*** Data extracts Section Begins ***
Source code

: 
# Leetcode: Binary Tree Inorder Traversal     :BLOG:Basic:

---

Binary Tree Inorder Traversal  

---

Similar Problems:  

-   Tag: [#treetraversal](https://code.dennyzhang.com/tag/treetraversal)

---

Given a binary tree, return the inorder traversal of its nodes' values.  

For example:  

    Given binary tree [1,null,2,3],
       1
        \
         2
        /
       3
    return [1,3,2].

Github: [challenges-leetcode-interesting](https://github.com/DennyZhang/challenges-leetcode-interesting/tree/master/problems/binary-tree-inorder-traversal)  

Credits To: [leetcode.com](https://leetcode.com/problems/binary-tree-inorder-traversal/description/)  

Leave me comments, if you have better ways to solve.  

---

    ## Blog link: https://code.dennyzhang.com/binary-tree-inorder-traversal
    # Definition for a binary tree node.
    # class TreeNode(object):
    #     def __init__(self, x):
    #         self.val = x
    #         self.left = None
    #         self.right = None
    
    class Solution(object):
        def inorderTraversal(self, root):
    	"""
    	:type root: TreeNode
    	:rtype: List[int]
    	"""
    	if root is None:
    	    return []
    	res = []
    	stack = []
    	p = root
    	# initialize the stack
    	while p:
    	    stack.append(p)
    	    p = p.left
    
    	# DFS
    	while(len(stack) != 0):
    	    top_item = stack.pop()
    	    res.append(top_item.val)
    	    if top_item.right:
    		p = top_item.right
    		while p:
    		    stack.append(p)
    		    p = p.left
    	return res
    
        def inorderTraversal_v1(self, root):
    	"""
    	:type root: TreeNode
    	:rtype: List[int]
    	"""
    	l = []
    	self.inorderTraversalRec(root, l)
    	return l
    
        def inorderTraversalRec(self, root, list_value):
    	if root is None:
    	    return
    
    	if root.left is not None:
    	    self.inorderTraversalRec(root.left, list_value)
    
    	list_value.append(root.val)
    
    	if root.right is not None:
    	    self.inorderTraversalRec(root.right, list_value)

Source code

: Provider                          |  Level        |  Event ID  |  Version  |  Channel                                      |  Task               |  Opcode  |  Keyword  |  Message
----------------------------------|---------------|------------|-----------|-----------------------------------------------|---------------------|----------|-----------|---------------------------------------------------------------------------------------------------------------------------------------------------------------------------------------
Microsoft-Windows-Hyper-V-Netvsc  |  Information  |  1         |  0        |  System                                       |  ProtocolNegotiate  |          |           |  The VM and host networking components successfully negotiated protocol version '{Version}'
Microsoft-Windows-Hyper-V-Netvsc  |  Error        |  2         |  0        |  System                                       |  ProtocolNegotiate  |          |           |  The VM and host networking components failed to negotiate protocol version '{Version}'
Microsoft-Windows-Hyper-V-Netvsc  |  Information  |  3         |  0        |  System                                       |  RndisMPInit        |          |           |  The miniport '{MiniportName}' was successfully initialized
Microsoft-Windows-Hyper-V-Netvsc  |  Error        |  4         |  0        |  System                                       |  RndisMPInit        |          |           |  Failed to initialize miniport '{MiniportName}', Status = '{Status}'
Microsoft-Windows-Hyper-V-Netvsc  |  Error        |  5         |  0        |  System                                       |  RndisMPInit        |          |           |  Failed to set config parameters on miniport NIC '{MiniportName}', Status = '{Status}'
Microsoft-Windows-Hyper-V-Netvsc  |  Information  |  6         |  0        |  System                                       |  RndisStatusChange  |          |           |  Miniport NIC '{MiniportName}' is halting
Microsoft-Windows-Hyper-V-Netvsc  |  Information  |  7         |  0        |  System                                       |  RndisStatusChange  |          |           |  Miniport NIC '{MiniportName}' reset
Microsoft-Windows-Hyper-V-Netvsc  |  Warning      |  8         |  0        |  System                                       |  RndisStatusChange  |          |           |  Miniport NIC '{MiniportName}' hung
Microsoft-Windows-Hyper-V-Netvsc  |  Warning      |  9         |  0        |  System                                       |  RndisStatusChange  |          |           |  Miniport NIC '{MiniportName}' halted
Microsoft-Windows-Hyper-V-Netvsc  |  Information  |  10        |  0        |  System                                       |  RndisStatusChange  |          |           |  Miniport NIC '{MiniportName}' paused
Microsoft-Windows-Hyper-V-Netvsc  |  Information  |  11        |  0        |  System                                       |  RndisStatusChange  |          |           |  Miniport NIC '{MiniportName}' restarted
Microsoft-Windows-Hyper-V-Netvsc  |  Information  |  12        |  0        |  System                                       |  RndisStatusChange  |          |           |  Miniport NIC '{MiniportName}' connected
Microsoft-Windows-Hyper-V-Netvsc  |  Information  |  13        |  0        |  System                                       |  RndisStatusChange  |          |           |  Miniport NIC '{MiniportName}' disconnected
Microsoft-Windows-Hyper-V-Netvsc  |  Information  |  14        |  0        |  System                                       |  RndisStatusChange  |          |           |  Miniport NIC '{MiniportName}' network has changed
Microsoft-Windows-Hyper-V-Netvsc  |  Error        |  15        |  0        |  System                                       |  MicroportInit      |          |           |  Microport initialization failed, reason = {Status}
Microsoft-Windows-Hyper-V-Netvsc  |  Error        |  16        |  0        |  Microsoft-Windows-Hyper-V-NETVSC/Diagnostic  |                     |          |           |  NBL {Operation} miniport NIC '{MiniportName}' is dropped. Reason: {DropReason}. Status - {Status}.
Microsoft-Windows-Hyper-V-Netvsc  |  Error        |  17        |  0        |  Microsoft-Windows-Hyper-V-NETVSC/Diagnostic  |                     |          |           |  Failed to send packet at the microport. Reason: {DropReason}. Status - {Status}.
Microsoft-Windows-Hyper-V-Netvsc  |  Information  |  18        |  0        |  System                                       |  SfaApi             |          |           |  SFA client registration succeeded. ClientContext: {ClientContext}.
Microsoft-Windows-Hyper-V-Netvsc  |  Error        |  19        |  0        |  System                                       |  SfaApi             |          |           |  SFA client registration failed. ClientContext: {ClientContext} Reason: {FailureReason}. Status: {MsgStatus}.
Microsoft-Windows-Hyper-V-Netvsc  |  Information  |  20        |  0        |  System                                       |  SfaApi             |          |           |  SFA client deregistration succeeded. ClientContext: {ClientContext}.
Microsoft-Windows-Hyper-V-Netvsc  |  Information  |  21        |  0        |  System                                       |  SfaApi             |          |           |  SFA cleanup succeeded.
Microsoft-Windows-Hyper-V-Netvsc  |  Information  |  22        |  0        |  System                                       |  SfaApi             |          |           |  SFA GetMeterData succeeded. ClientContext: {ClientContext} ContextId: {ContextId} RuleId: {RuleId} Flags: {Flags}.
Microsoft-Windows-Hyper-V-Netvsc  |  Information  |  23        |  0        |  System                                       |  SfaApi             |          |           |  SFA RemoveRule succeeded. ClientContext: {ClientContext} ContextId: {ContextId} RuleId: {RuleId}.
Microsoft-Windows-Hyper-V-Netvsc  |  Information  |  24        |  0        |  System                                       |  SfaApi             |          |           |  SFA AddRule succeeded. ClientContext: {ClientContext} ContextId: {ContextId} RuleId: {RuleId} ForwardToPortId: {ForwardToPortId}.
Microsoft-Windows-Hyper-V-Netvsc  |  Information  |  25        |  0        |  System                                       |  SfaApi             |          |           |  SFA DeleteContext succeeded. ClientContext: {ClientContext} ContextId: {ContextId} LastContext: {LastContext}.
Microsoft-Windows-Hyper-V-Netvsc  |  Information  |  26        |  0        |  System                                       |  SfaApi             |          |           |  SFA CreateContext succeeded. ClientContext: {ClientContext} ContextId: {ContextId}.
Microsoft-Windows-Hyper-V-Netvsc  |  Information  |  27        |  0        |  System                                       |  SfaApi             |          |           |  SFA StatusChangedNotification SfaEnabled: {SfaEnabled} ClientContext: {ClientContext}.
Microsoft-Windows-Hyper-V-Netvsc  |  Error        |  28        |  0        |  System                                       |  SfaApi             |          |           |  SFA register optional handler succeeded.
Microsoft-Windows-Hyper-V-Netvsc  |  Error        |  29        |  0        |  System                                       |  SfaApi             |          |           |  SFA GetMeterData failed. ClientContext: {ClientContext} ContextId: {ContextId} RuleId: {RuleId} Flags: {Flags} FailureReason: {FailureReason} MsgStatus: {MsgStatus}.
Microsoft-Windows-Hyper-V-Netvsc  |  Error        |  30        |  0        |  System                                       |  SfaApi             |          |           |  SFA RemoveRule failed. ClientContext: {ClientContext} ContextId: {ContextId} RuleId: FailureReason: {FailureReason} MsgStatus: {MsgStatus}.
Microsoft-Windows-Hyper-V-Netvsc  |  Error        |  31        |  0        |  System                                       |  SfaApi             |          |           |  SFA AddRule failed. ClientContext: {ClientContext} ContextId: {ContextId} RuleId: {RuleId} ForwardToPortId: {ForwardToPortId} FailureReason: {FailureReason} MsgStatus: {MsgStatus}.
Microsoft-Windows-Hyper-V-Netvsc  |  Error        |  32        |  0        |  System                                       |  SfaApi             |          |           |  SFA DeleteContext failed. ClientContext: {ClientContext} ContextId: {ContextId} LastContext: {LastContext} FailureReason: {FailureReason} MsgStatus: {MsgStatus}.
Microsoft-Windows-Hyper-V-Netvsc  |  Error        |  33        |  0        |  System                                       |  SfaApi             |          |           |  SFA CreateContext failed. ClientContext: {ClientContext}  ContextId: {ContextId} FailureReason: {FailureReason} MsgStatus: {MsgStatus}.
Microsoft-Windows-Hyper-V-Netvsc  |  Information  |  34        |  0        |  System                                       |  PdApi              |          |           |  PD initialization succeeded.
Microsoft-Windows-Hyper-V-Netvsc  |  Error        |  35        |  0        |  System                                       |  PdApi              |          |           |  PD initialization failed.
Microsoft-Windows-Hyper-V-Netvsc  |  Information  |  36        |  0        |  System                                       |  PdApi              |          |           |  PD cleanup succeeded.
*** Data extracts Section Ends ***
*** Data extracts Section Begins ***
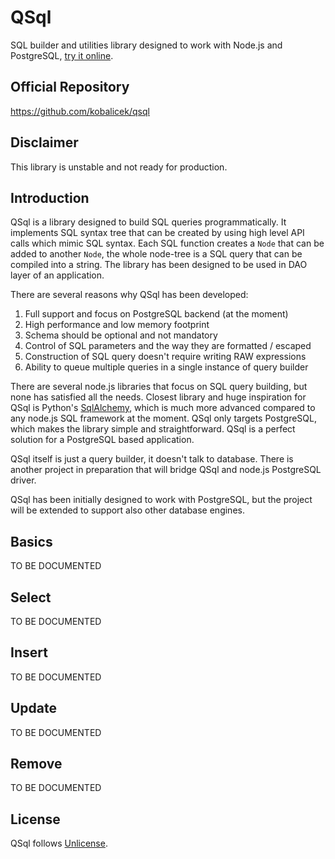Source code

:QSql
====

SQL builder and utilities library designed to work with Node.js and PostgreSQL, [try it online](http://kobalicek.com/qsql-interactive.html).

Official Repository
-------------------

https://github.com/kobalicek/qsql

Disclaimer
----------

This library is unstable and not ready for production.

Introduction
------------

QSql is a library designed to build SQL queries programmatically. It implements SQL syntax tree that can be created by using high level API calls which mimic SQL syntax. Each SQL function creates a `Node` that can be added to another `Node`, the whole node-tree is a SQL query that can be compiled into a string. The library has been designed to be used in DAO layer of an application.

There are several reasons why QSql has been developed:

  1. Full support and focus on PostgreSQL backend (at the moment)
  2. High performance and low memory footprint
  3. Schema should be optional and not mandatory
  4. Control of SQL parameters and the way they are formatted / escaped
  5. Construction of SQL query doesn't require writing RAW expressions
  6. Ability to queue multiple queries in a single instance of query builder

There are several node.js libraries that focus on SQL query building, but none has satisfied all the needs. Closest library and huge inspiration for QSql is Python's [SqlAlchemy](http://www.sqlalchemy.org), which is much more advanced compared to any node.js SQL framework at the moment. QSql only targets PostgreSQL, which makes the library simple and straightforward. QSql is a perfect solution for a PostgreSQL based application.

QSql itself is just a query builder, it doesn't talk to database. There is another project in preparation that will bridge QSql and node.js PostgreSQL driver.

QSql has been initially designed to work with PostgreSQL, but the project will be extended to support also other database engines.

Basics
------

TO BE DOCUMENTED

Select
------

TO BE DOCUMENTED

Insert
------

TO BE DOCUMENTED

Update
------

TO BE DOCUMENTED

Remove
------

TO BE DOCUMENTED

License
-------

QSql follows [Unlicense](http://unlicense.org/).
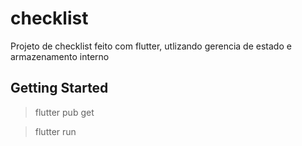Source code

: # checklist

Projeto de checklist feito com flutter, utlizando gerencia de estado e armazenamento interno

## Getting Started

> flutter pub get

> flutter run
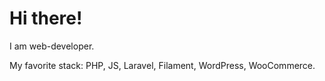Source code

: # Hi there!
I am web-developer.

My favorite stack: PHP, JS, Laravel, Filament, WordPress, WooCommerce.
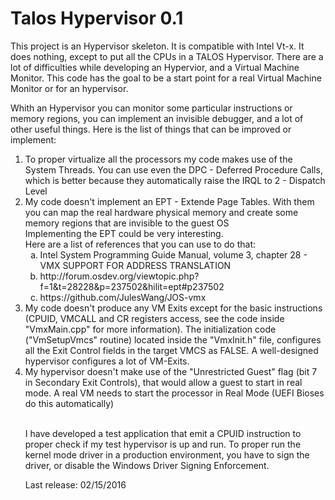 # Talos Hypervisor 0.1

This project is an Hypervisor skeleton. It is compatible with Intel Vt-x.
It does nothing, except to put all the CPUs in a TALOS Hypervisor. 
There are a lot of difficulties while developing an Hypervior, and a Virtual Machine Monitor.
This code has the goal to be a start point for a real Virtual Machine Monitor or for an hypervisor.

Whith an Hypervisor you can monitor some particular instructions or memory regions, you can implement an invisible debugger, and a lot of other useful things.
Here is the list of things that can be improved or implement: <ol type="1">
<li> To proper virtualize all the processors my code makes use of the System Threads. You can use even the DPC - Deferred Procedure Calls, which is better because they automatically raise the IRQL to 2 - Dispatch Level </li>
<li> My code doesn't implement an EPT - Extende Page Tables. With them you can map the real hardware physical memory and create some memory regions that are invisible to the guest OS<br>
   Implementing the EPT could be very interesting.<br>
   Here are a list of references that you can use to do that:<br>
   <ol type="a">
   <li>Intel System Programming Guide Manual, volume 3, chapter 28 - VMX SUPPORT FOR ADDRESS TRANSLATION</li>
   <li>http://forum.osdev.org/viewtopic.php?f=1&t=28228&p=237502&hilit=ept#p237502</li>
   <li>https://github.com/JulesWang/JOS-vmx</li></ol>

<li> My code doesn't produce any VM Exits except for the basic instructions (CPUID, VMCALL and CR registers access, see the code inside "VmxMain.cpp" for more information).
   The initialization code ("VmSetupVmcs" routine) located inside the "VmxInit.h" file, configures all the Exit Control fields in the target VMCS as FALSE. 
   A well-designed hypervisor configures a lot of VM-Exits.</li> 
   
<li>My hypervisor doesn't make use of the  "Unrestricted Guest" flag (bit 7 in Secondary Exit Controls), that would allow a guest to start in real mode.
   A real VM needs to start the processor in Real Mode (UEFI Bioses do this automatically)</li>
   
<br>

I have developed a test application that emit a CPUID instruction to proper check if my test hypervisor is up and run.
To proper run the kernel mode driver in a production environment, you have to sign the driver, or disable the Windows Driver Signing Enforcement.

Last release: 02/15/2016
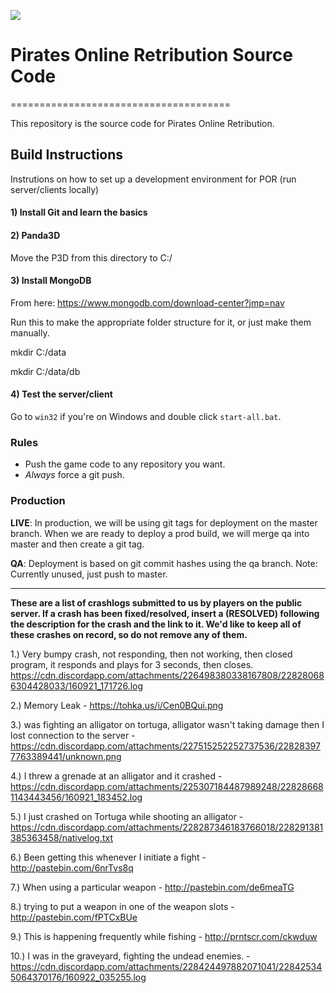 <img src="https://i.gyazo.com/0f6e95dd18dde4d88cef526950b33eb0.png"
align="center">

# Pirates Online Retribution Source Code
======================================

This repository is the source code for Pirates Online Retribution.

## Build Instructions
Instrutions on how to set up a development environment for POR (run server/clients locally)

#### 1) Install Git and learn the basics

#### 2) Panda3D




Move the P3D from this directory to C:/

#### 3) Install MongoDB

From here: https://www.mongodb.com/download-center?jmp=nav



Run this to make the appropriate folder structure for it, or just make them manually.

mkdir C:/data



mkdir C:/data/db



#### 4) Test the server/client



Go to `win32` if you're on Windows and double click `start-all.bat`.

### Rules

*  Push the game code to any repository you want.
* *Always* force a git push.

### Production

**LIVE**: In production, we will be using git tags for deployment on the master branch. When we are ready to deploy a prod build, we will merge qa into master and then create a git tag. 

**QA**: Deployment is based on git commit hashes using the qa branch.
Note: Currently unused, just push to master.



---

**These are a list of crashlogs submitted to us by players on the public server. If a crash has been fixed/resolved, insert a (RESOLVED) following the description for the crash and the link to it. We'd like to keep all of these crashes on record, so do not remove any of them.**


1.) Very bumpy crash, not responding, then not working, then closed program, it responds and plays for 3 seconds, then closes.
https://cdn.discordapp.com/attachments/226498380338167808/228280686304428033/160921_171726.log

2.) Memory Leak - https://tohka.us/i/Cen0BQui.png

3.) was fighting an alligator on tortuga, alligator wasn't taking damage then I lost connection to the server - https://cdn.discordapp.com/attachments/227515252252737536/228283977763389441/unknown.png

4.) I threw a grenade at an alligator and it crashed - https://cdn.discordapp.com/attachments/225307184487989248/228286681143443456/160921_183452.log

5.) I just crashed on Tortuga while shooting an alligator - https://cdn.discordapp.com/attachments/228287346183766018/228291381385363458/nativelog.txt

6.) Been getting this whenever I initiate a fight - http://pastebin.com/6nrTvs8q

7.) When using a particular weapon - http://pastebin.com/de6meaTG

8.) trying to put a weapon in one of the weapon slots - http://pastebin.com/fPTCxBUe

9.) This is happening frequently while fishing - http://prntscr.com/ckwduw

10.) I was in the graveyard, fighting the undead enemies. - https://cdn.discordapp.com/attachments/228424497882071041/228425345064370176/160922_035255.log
*** Data extracts Section Ends ***
Check each line in the records above for the word "weapon". Return those that have it.

Solution for this exercise |
7.) When using a particular weapon - http://pastebin.com/de6meaTG
8.) trying to put a weapon in one of the weapon slots - http://pastebin.com/fPTCxBUe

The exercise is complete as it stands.